══ THE INPUT

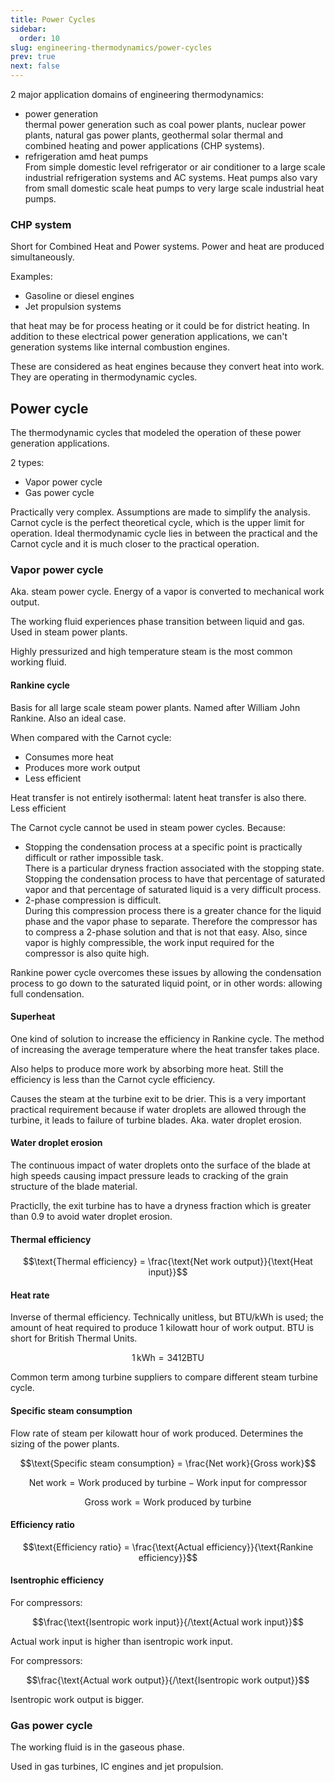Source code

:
```yaml
---
title: Power Cycles
sidebar:
  order: 10
slug: engineering-thermodynamics/power-cycles
prev: true
next: false
---
```


2 major application domains of engineering thermodynamics:

- power generation  
  thermal power generation such as coal power plants, nuclear power plants, natural gas power plants, geothermal solar thermal and combined heating and power applications (CHP systems).
- refrigeration amd heat pumps  
  From simple domestic level refrigerator or air conditioner to a large scale industrial refrigeration systems and AC systems. Heat pumps also vary from small domestic scale heat pumps to very large scale industrial heat pumps.

### CHP system

Short for Combined Heat and Power systems. Power and heat are produced simultaneously.

Examples:

- Gasoline or diesel engines
- Jet propulsion systems

that heat may be for process heating or it could be for district heating. In addition to these electrical power generation applications, we can't generation systems like internal combustion engines.

These are considered as heat engines because they convert heat into work. They are operating in thermodynamic cycles.

## Power cycle

The thermodynamic cycles that modeled the operation of these power generation applications.

2 types:

- Vapor power cycle
- Gas power cycle

Practically very complex. Assumptions are made to simplify the analysis. Carnot cycle is the perfect theoretical cycle, which is the upper limit for operation. Ideal thermodynamic cycle lies in between the practical and the Carnot cycle and it is much closer to the practical operation.

### Vapor power cycle

Aka. steam power cycle. Energy of a vapor is converted to mechanical work output.

The working fluid experiences phase transition between liquid and gas. Used in steam power plants.

Highly pressurized and high temperature steam is the most common working fluid.

#### Rankine cycle

Basis for all large scale steam power plants. Named after William John Rankine. Also an ideal case.

When compared with the Carnot cycle:

- Consumes more heat
- Produces more work output
- Less efficient

Heat transfer is not entirely isothermal: latent heat transfer is also there. Less efficient

The Carnot cycle cannot be used in steam power cycles. Because:

- Stopping the condensation process at a specific point is practically difficult or rather impossible task.  
  There is a particular dryness fraction associated with the stopping state. Stopping the condensation process to have that percentage of saturated vapor and that percentage of saturated liquid is a very difficult process.
- 2-phase compression is difficult.  
  During this compression process there is a greater chance for the liquid phase and the vapor phase to separate. Therefore the compressor has to compress a 2-phase solution and that is not that easy. Also, since vapor is highly compressible, the work input required for the compressor is also quite high.

Rankine power cycle overcomes these issues by allowing the condensation process to go down to the saturated liquid point, or in other words: allowing full condensation.

#### Superheat

One kind of solution to increase the efficiency in Rankine cycle. The method of increasing the average temperature where the heat transfer takes place.

Also helps to produce more work by absorbing more heat. Still the efficiency is less than the Carnot cycle efficiency.

Causes the steam at the turbine exit to be drier. This is a very important practical requirement because if water droplets are allowed through the turbine, it leads to failure of turbine blades. Aka. water droplet erosion.

#### Water droplet erosion

The continuous impact of water droplets onto the surface of the blade at high speeds causing impact pressure leads to cracking of the grain structure of the blade material.

Practiclly, the exit turbine has to have a dryness fraction which is greater than 0.9 to avoid water droplet erosion.

#### Thermal efficiency


```math
\text{Thermal efficiency} = \frac{\text{Net work output}}{\text{Heat input}}
```

#### Heat rate

Inverse of thermal efficiency. Technically unitless, but BTU/kWh is used; the amount of heat required to produce 1 kilowatt hour of work output. BTU is short for British Thermal Units.

```math
1\,\text{kWh} = 3412 \text{BTU}
```

Common term among turbine suppliers to compare different steam turbine cycle.


#### Specific steam consumption
Flow rate of steam per kilowatt hour of work produced. Determines the sizing of the power plants.

```math
\text{Specific steam consumption} = \frac{Net work}{Gross work}
```

```math
\text{Net work} = \text{Work produced by turbine} - \text{Work input for compressor}
```

```math
\text{Gross work} = \text{Work produced by turbine}
```

#### Efficiency ratio

```math
\text{Efficiency ratio} = \frac{\text{Actual efficiency}}{\text{Rankine efficiency}}
```

#### Isentrophic efficiency

For compressors:
```math
\frac{\text{Isentropic work input}}{/\text{Actual work input}}
```

Actual work input is higher than isentropic work input.

For compressors:
```math
\frac{\text{Actual work output}}{/\text{Isentropic work output}}
```

Isentropic work output is bigger.

### Gas power cycle

The working fluid is in the gaseous phase.

Used in gas turbines, IC engines and jet propulsion.
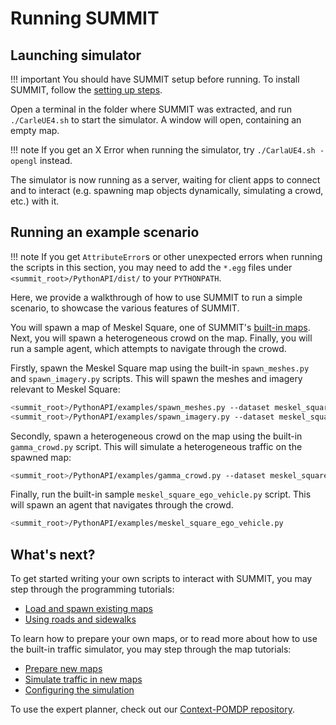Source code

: <h1> Running SUMMIT </h1>

## Launching simulator

!!! important
    You should have SUMMIT setup before running. To install SUMMIT, follow the [setting up steps](../setting_up).

Open a terminal in the folder where SUMMIT was extracted, and run `./CarleUE4.sh` to start the simulator. A window will open, containing an empty map.

!!! note
    If you get an X Error when running the simulator, try `./CarlaUE4.sh -opengl` instead.

The simulator is now running as a server, waiting for client apps to connect and to interact (e.g. spawning map objects dynamically, simulating a crowd, etc.) with it.

## Running an example scenario

!!! note
    If you get `AttributeError`s or other unexpected errors when running the scripts in this section, you may need to add the `*.egg` files under `<summit_root>/PythonAPI/dist/` to your `PYTHONPATH`.

Here, we provide a walkthrough of how to use SUMMIT to run a simple scenario, to showcase the various features of SUMMIT.

You will spawn a map of Meskel Square, one of SUMMIT's [built-in maps](../../references/summit_map_library/). Next, you will spawn a heterogeneous crowd on the map. Finally, you will run a sample agent, which attempts to navigate through the crowd.

Firstly, spawn the Meskel Square map using the built-in `spawn_meshes.py` and `spawn_imagery.py` scripts. This will spawn the meshes and imagery relevant to Meskel Square:
```bash
<summit_root>/PythonAPI/examples/spawn_meshes.py --dataset meskel_square
<summit_root>/PythonAPI/examples/spawn_imagery.py --dataset meskel_square
```

Secondly, spawn a heterogeneous crowd on the map using the built-in `gamma_crowd.py` script. This will simulate a heterogeneous traffic on the spawned map:
```bash
<summit_root>/PythonAPI/examples/gamma_crowd.py --dataset meskel_square
```

Finally, run the built-in sample `meskel_square_ego_vehicle.py` script. This will spawn an agent that navigates through the crowd.
```bash
<summit_root>/PythonAPI/examples/meskel_square_ego_vehicle.py
```


## What's next?
To get started writing your own scripts to interact with SUMMIT, you may step through the programming tutorials:

* [Load and spawn existing maps](../../tutorials/loading_and_spawning_maps/)
* [Using roads and sidewalks](../../tutorials/using_roads_and_sidewalks/)

To learn how to prepare your own maps, or to read more about how to use the built-in traffic simulator, you may step through the map tutorials:

* [Prepare new maps](../../tutorials/preparing_maps/)
* [Simulate traffic in new maps](../../tutorials/simulating_traffic/)
* [Configuring the simulation](../../tutorials/configure_the_simulation/)

To use the expert planner, check out our [Context-POMDP repository](https://github.com/AdaCompNUS/context-pomdp.git).
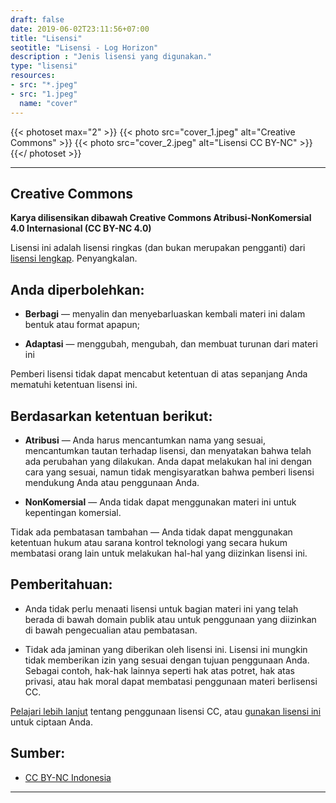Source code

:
 ```yaml
---
draft: false
date: 2019-06-02T23:11:56+07:00
title: "Lisensi"
seotitle: "Lisensi - Log Horizon"
description : "Jenis lisensi yang digunakan."
type: "lisensi"
resources:
- src: "*.jpeg"
- src: "1.jpeg"
  name: "cover"
---
```


{{< photoset max="2" >}}
  {{< photo src="cover_1.jpeg" alt="Creative Commons" >}}
  {{< photo src="cover_2.jpeg" alt="Lisensi CC BY-NC" >}}
{{</ photoset >}}

***

## Creative Commons

**Karya dilisensikan dibawah Creative Commons Atribusi-NonKomersial 4.0 Internasional (CC BY-NC 4.0)**

Lisensi ini adalah lisensi ringkas (dan bukan merupakan pengganti) dari [lisensi lengkap](https://creativecommons.org/licenses/by-nc/4.0/legalcode.id). Penyangkalan.

## Anda diperbolehkan:

* **Berbagi** — menyalin dan menyebarluaskan kembali materi ini dalam bentuk atau format apapun;

* **Adaptasi** — menggubah, mengubah, dan membuat turunan dari materi ini

Pemberi lisensi tidak dapat mencabut ketentuan di atas sepanjang Anda mematuhi ketentuan lisensi ini.

## Berdasarkan ketentuan berikut:

* **Atribusi** — Anda harus mencantumkan nama yang sesuai, mencantumkan tautan terhadap lisensi, dan menyatakan bahwa telah ada perubahan yang dilakukan. Anda dapat melakukan hal ini dengan cara yang sesuai, namun tidak mengisyaratkan bahwa pemberi lisensi mendukung Anda atau penggunaan Anda.

* **NonKomersial** — Anda tidak dapat menggunakan materi ini untuk kepentingan komersial.

Tidak ada pembatasan tambahan — Anda tidak dapat menggunakan ketentuan hukum atau sarana kontrol teknologi yang secara hukum membatasi orang lain untuk melakukan hal-hal yang diizinkan lisensi ini.

## Pemberitahuan:

* Anda tidak perlu menaati lisensi untuk bagian materi ini yang telah berada di bawah domain publik atau untuk penggunaan yang diizinkan di bawah pengecualian atau pembatasan.

* Tidak ada jaminan yang diberikan oleh lisensi ini. Lisensi ini mungkin tidak memberikan izin yang sesuai dengan tujuan penggunaan Anda. Sebagai contoh, hak-hak lainnya seperti hak atas potret, hak atas privasi, atau hak moral dapat membatasi penggunaan materi berlisensi CC.

[Pelajari lebih lanjut](https://wiki.creativecommons.org/FAQ) tentang penggunaan lisensi CC, atau [gunakan lisensi ini](https://creativecommons.org/choose/results-one?license_code=by-nc&amp;jurisdiction=&amp;version=4.0&amp;lang=id) untuk ciptaan Anda.

## Sumber:

* [CC BY-NC Indonesia](https://creativecommons.org/licenses/by-nc/4.0/deed.id)

***
<br style="margin: 30px">
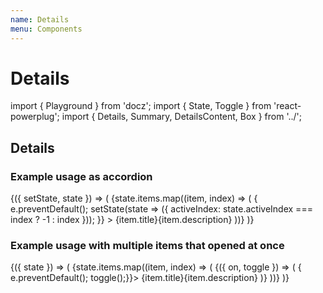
 ```yaml
---
name: Details
menu: Components
---
```


# Details

import { Playground } from 'docz'; import { State, Toggle } from 'react-powerplug'; import { Details, Summary, DetailsContent, Box } from '../';

## Details

### Example usage as accordion

{\({ setState, state }\) =&gt; \( {state.items.map\(\(item, index\) =&gt; \( { e.preventDefault\(\); setState\(state =&gt; \({ activeIndex: state.activeIndex === index ? -1 : index }\)\); }} &gt; {item.title}{item.description} \)\)} \)}

### Example usage with multiple items that opened at once

{\({ state }\) =&gt; \( {state.items.map\(\(item, index\) =&gt; \( {\({ on, toggle }\) =&gt; \( { e.preventDefault\(\); toggle\(\);}}&gt; {item.title}{item.description} \)} \)\)} \)}

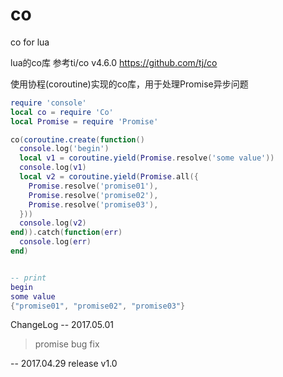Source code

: # co
co for lua

lua的co库
参考ti/co  v4.6.0    https://github.com/tj/co

使用协程(coroutine)实现的co库，用于处理Promise异步问题

```lua
require 'console'
local co = require 'Co'
local Promise = require 'Promise'

co(coroutine.create(function()
  console.log('begin')
  local v1 = coroutine.yield(Promise.resolve('some value'))
  console.log(v1)
  local v2 = coroutine.yield(Promise.all({
    Promise.resolve('promise01'),
    Promise.resolve('promise02'),
    Promise.resolve('promise03'),
  }))
  console.log(v2)
end)).catch(function(err)
  console.log(err)
end)


-- print
begin
some value
{"promise01", "promise02", "promise03"}
```

ChangeLog
-- 2017.05.01 
>  promise bug fix

-- 2017.04.29 release v1.0
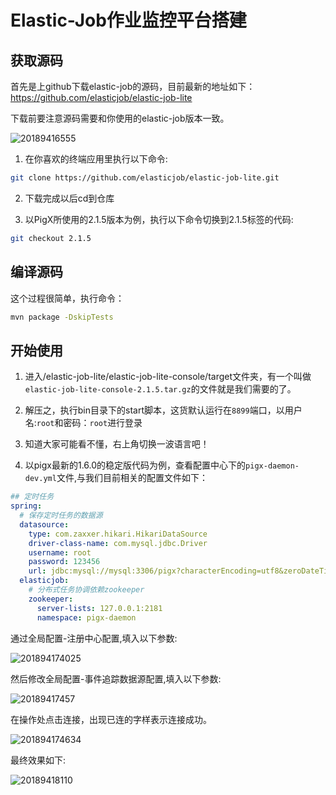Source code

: # Elastic-Job作业监控平台搭建

## 获取源码
首先是上github下载elastic-job的源码，目前最新的地址如下：  https://github.com/elasticjob/elastic-job-lite

下载前要注意源码需要和你使用的elastic-job版本一致。

![20189416555](http://p7sojn4oj.bkt.clouddn.com/20189416555.png)


1.  在你喜欢的终端应用里执行以下命令:

```bash
git clone https://github.com/elasticjob/elastic-job-lite.git
```

2.  下载完成以后cd到仓库

3.  以PigX所使用的2.1.5版本为例，执行以下命令切换到2.1.5标签的代码:

```bash
git checkout 2.1.5
```

## 编译源码

这个过程很简单，执行命令：

```bash
mvn package -DskipTests
```

## 开始使用

1.  进入/elastic-job-lite/elastic-job-lite-console/target文件夹，有一个叫做```elastic-job-lite-console-2.1.5.tar.gz```的文件就是我们需要的了。

2. 解压之，执行bin目录下的start脚本，这货默认运行在```8899```端口，以用户名:```root```和密码：```root```进行登录

3. 知道大家可能看不懂，右上角切换一波语言吧！

4. 以pigx最新的1.6.0的稳定版代码为例，查看配置中心下的```pigx-daemon-dev.yml```文件,与我们目前相关的配置文件如下：

```yml
## 定时任务
spring:
  # 保存定时任务的数据源
  datasource:
    type: com.zaxxer.hikari.HikariDataSource
    driver-class-name: com.mysql.jdbc.Driver
    username: root
    password: 123456
    url: jdbc:mysql://mysql:3306/pigx?characterEncoding=utf8&zeroDateTimeBehavior=convertToNull&useSSL=false
  elasticjob:
    # 分布式任务协调依赖zookeeper
    zookeeper:
      server-lists: 127.0.0.1:2181
      namespace: pigx-daemon
```

通过全局配置-注册中心配置,填入以下参数:

![201894174025](http://p7sojn4oj.bkt.clouddn.com/201894174025.png)

然后修改全局配置-事件追踪数据源配置,填入以下参数:

![20189417457](http://p7sojn4oj.bkt.clouddn.com/20189417457.png)

在操作处点击连接，出现已连的字样表示连接成功。

![201894174634](http://p7sojn4oj.bkt.clouddn.com/201894174634.png)

最终效果如下:

![20189418110](http://p7sojn4oj.bkt.clouddn.com/20189418110.png)
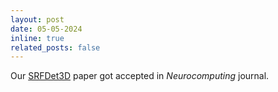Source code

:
 ```yaml
---
layout: post
date: 05-05-2024
inline: true
related_posts: false
---
```


Our [SRFDet3D](https://doi.org/10.1016/j.neucom.2024.127814) paper got accepted in *Neurocomputing* journal.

════

Wherever a line above contains "droplets", copy that line.

Causes the steam at the turbine exit to be drier. This is a very important practical requirement because if water droplets are allowed through the turbine, it leads to failure of turbine blades. Aka. water droplet erosion.
The continuous impact of water droplets onto the surface of the blade at high speeds causing impact pressure leads to cracking of the grain structure of the blade material.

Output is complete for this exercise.